Collection entries:
○ ○ ○ ○ ○ ○ ○

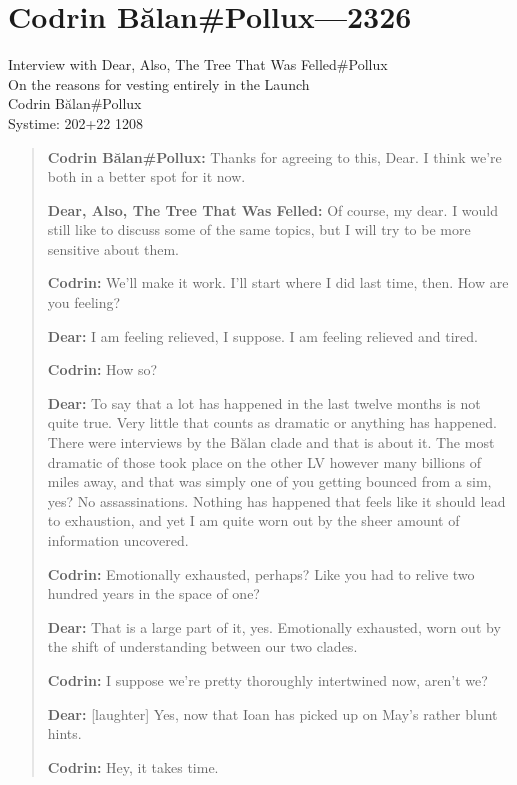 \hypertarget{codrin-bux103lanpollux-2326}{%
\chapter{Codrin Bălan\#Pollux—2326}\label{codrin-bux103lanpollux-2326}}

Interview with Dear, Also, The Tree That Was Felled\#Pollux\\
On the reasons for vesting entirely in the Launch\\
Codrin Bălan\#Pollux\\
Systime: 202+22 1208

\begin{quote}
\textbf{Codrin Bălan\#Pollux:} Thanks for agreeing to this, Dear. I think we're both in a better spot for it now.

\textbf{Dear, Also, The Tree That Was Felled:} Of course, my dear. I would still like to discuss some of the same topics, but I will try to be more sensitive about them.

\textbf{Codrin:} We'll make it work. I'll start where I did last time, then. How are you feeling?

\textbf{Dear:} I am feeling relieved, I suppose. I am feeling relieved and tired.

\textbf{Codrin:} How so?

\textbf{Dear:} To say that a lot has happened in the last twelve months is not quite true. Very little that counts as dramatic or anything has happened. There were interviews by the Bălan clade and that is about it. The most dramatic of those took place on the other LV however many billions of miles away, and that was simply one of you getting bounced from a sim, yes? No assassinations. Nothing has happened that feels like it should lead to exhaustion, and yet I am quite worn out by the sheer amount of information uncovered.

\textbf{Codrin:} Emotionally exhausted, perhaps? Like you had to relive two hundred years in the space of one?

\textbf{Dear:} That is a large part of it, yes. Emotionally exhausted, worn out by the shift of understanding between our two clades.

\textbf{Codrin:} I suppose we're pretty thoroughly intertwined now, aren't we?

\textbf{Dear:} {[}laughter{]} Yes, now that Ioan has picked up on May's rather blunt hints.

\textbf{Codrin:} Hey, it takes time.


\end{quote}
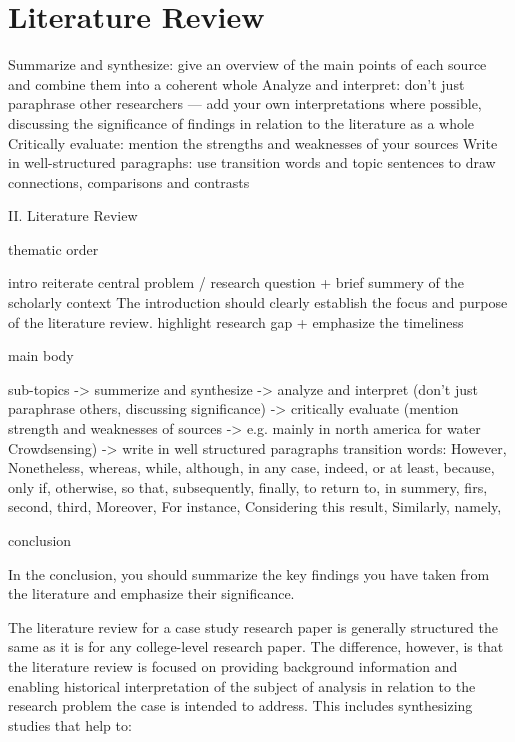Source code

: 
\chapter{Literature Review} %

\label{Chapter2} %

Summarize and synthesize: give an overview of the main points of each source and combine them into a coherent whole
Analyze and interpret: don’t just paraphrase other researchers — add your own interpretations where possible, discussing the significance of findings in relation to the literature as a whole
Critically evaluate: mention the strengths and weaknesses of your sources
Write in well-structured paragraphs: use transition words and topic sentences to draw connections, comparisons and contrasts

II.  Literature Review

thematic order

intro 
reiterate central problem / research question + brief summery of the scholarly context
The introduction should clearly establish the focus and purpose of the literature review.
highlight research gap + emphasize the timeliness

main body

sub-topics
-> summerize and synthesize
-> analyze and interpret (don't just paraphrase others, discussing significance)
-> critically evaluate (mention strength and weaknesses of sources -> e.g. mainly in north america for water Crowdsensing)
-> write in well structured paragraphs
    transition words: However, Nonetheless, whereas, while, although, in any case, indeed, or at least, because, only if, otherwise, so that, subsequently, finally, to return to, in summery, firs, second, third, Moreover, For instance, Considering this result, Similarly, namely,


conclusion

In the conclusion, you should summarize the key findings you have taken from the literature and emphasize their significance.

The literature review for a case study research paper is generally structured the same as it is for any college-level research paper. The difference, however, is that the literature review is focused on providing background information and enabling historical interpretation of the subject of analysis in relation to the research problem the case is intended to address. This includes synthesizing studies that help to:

○ ○ ○ ○ ○ ○ ○

**WORK ITEM:** Could you reproduce exactly the lines of the entries above, from the one with "Critically evaluate: mention" through the one with "-> write in well structured paragraphs", and nothing else?

**TASK OUTPUT:**
Critically evaluate: mention the strengths and weaknesses of your sources
Write in well-structured paragraphs: use transition words and topic sentences to draw connections, comparisons and contrasts

II.  Literature Review

thematic order

intro 
reiterate central problem / research question + brief summery of the scholarly context
The introduction should clearly establish the focus and purpose of the literature review.
highlight research gap + emphasize the timeliness

main body

sub-topics
-> summerize and synthesize
-> analyze and interpret (don't just paraphrase others, discussing significance)
-> critically evaluate (mention strength and weaknesses of sources -> e.g. mainly in north america for water Crowdsensing)
-> write in well structured paragraphs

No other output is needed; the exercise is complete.